Once the video of a traffic officer taking a breathalyser test after eating hot cross buns hit social media it wasn't long before SA came up with memes. Picture: Courtney Africa/African News Agency(ANA)
Cape Town - Once the video of a traffic officer taking a breathalyser test after eating hot cross buns hit social media , and the result of it registering a false reading, it wasn't long before South Africans started finding the humour.

A man in a traffic department uniform, identified only as Mr Williams is seen blowing into a breath testing device  in a video . His alcohol level is measured as zero. 

He is then offered hot cross buns and after consuming just two bites of the spicy treats his breath is again tested. This time it registers an alcohol level of 0.21. In South Africa, a breath alcohol content of 0.24mg per 1 000ml, or a blood alcohol limit of 0.05g per 100ml means you are legally drunk.

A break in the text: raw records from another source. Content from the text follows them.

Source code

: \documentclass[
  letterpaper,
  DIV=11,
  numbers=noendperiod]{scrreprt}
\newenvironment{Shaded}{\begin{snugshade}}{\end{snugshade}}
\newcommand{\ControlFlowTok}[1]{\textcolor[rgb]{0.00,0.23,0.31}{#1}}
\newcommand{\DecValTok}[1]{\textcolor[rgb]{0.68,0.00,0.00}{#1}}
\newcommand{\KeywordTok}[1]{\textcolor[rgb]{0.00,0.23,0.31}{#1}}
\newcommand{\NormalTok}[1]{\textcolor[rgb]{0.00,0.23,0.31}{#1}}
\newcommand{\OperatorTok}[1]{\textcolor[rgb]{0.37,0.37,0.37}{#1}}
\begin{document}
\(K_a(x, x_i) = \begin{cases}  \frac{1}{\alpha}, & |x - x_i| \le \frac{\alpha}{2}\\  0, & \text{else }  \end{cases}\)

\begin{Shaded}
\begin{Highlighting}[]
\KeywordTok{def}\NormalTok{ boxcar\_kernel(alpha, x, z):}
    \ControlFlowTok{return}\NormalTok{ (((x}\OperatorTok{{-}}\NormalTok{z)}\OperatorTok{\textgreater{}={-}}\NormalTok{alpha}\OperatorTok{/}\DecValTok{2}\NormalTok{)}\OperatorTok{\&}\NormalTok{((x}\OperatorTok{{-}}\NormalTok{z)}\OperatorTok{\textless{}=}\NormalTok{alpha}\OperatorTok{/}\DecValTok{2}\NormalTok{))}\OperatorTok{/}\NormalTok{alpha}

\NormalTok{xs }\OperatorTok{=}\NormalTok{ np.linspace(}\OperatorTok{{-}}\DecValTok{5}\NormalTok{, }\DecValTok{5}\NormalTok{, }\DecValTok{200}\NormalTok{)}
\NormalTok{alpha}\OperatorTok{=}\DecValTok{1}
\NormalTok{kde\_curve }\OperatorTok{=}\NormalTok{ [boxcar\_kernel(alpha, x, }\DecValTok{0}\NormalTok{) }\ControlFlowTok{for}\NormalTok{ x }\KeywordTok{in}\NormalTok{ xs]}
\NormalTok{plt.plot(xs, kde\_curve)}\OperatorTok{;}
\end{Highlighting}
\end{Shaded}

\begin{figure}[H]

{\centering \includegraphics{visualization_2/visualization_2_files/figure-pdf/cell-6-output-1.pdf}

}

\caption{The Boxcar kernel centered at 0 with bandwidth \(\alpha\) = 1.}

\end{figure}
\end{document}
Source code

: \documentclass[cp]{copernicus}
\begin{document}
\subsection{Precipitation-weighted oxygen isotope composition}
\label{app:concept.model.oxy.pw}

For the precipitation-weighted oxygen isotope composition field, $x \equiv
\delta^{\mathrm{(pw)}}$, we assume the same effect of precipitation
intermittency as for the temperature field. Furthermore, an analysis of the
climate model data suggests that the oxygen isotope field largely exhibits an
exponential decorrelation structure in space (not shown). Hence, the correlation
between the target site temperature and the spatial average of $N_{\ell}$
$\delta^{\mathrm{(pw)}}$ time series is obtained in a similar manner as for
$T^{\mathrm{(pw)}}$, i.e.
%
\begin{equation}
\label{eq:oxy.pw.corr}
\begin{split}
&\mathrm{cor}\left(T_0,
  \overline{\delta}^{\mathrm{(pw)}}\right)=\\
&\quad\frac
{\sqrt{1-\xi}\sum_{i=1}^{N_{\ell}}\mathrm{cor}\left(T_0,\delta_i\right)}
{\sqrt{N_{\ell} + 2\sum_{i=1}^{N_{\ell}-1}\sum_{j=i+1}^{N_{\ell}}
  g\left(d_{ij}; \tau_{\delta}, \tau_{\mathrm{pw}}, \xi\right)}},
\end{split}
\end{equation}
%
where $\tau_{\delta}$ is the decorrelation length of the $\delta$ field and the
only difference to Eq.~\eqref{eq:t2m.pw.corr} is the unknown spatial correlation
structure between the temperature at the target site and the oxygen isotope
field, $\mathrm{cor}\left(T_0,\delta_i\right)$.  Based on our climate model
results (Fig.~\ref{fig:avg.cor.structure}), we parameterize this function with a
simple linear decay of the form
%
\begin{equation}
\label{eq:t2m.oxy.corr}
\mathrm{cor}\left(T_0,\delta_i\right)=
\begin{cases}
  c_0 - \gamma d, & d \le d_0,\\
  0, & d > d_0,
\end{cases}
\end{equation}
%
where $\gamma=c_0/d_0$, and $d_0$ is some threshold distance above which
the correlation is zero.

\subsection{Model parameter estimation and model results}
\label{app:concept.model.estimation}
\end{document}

Once the news hit South Africans, the memes quickly followed:

While the origin of the video is unknown, it became a talking topic across the country with many law enforcement agencies weighing in on the matter. 

"While we do not know the origin of the video, we are aware that this issue has come up before in Australia," said City of Cape Town's Mayco Member for Safety and Security, JP Smith.

"It must also be noted that the device used in the video is only a hand-held screening device and that the proper breath test which is submitted to court is done with a far more sophisticated machine."

Smith then broke down the process that leads to the false reading on a breathalyzer device.

"Yeast converts sugar into carbon dioxide and ethanol, the latter which would be detected by a breathalyzer.

"The reading will only apply immediately after eating the food. And, while such a reading would probably be correct, the reality is that, if checked just 10 minutes later, the reading will likely revert to zero," Smith said.

"We would like to put the public’s mind at ease by reminding everyone that a handheld breathalyzer is not the only means used to determine sobriety."